Frequently asked questions on the topic
In normal household quantities, sweeteners are generally harmless even during pregnancy. They belong to the category of food additives and must therefore be tested for their harmlessness to health before they are used. Due to its high sweetness and simultaneous ...read full answer
Cravings - especially the appetite for sweets - are a normal side effect of pregnancy. Such candy attacks usually do no harm to your baby or yourself ... except for the unnecessary pouches that you might attach to yourself with them! A little bit of pleasure is also required in ...read full answer
Quinine is a flavoring agent in tonic and bitter lemon drinks; it was and is partly still used in malaria therapy and for nightly calf cramps. One or two glasses of a quinine soft drink are also allowed during pregnancy, but more should not be consumed because of the labor-inducing effect and a certain addictive potential (newborns with withdrawal symptoms have been described).

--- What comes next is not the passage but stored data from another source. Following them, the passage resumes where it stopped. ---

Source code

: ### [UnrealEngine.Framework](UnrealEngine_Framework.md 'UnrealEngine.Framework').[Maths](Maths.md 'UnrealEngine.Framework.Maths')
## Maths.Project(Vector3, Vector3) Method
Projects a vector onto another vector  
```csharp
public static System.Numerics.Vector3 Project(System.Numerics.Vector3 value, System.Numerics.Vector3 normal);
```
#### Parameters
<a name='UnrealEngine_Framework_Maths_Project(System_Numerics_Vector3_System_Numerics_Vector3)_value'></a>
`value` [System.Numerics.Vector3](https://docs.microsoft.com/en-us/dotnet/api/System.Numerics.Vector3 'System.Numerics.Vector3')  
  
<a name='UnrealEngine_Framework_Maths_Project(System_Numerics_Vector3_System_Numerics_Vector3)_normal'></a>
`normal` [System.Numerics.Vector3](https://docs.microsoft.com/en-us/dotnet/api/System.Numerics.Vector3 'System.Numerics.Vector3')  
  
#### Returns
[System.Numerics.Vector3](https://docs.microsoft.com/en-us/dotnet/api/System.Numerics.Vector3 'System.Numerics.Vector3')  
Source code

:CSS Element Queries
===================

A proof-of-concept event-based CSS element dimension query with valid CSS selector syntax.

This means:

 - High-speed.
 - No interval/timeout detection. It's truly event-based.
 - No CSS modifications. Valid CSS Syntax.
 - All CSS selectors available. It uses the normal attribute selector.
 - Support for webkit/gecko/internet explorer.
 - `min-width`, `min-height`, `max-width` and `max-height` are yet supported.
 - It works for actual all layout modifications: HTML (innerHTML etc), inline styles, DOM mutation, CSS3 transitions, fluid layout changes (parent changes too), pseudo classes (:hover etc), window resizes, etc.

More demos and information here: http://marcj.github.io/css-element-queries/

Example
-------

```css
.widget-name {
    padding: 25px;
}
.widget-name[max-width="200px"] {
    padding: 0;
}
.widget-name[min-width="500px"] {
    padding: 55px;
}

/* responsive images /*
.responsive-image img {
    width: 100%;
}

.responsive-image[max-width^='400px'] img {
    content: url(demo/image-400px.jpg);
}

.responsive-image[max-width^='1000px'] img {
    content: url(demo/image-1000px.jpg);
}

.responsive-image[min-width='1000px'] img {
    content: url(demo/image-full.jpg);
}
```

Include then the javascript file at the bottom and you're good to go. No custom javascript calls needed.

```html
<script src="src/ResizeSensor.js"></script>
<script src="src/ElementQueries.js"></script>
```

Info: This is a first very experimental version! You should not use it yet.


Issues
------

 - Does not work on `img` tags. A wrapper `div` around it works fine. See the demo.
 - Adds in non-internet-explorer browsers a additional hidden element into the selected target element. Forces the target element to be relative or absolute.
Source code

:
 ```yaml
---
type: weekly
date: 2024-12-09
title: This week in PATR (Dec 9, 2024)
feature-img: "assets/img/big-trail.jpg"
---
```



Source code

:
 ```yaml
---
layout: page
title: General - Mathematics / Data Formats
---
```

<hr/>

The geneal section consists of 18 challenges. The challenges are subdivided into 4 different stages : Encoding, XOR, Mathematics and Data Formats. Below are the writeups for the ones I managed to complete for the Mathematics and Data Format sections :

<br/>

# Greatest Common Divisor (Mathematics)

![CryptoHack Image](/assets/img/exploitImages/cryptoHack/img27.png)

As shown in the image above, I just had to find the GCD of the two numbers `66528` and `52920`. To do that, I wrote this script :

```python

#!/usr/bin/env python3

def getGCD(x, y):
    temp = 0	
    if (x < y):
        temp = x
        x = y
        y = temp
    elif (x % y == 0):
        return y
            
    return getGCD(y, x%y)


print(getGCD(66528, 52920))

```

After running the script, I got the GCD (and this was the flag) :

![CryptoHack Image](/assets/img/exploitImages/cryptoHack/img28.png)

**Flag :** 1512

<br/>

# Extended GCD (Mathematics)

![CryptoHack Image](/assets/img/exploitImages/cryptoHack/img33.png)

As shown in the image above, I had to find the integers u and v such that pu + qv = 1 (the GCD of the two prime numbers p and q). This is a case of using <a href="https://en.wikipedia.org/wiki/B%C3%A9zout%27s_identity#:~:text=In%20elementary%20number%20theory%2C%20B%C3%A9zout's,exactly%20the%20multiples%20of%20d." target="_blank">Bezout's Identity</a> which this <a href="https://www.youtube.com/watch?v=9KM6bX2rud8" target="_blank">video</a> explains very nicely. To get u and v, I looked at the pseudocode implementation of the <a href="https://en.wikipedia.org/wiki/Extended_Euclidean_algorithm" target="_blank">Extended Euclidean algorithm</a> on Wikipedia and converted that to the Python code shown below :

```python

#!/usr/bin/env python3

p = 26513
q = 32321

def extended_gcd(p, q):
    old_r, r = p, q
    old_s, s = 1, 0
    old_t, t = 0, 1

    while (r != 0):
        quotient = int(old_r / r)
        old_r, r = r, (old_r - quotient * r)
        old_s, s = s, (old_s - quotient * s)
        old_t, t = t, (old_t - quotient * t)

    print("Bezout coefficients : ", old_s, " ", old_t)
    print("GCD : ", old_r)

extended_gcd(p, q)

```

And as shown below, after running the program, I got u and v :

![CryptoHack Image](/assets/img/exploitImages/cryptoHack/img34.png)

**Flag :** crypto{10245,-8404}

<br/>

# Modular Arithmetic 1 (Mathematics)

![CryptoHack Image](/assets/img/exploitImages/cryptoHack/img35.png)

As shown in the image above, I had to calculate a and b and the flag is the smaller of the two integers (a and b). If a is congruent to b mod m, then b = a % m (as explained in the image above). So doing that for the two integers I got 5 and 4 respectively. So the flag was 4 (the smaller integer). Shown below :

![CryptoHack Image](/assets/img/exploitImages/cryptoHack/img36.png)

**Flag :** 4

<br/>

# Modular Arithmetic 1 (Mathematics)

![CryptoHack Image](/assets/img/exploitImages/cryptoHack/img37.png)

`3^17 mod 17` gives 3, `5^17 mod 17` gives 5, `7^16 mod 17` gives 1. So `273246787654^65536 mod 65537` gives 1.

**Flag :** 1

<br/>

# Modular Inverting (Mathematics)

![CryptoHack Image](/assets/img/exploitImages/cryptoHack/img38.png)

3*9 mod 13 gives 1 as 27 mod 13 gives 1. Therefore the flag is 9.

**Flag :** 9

High proof alcoholic drinks should generally be taboo for pregnant women. Switch to mineral water, fruit juice or lemonade!
Frequently asked questions on the topic
You can treat yourself to that! There is nothing wrong with an occasional non-alcoholic beer.
But beware! Many "non-alcoholic" beers are only alcohol-reduced. In Germany, for example, any beer with an alcohol content of less than 0.5 percent can be called non-alcoholic. Pay attention to the information on ...read full answer
There is no amount of alcohol that is completely harmless during pregnancy. But there is also no clear evidence that the occasional consumption of small amounts of alcohol will harm your baby during pregnancy.
If you want to be on the safe side, you should rely on ...read full answer
Virtual caffeine kick | 06.08.2019
Before the first cup of coffee, many of them are not really approachable in the morning. But the scent of the freshly brewed energy supplier already makes the brain really jump. Scientists from Canada and Australia have now found that regular coffee consumers stimulate appropriate sensory stimuli, even if they do not consume caffeine at all. Just walking past our favorite café, the smell of coffee grounds and the sound of a gurgling coffee machine or a coffee advertisement can trigger the chemical receptors in our bodies to such an extent that we feel stimulated and focused. Which also explains why even decaffeinated coffee can lead to faster response times when solving tasks.
Coffee prolongs pregnancy: Not much, but at least: Consuming 100mg of caffeine / day (in the form of coffee, chocolate, caffeinated lemonades, etc.) increases the duration of pregnancy by an average of five hours. If the caffeine was only consumed as coffee, the pregnancy was even extended by eight hours. The researchers suspect that there are substances in coffee that delay birth and are not found in other sources of caffeine. For example, melanoidins (formed during roasting) have antioxidant and antimicrobial effects. swissmom news ticker, 10.6.13.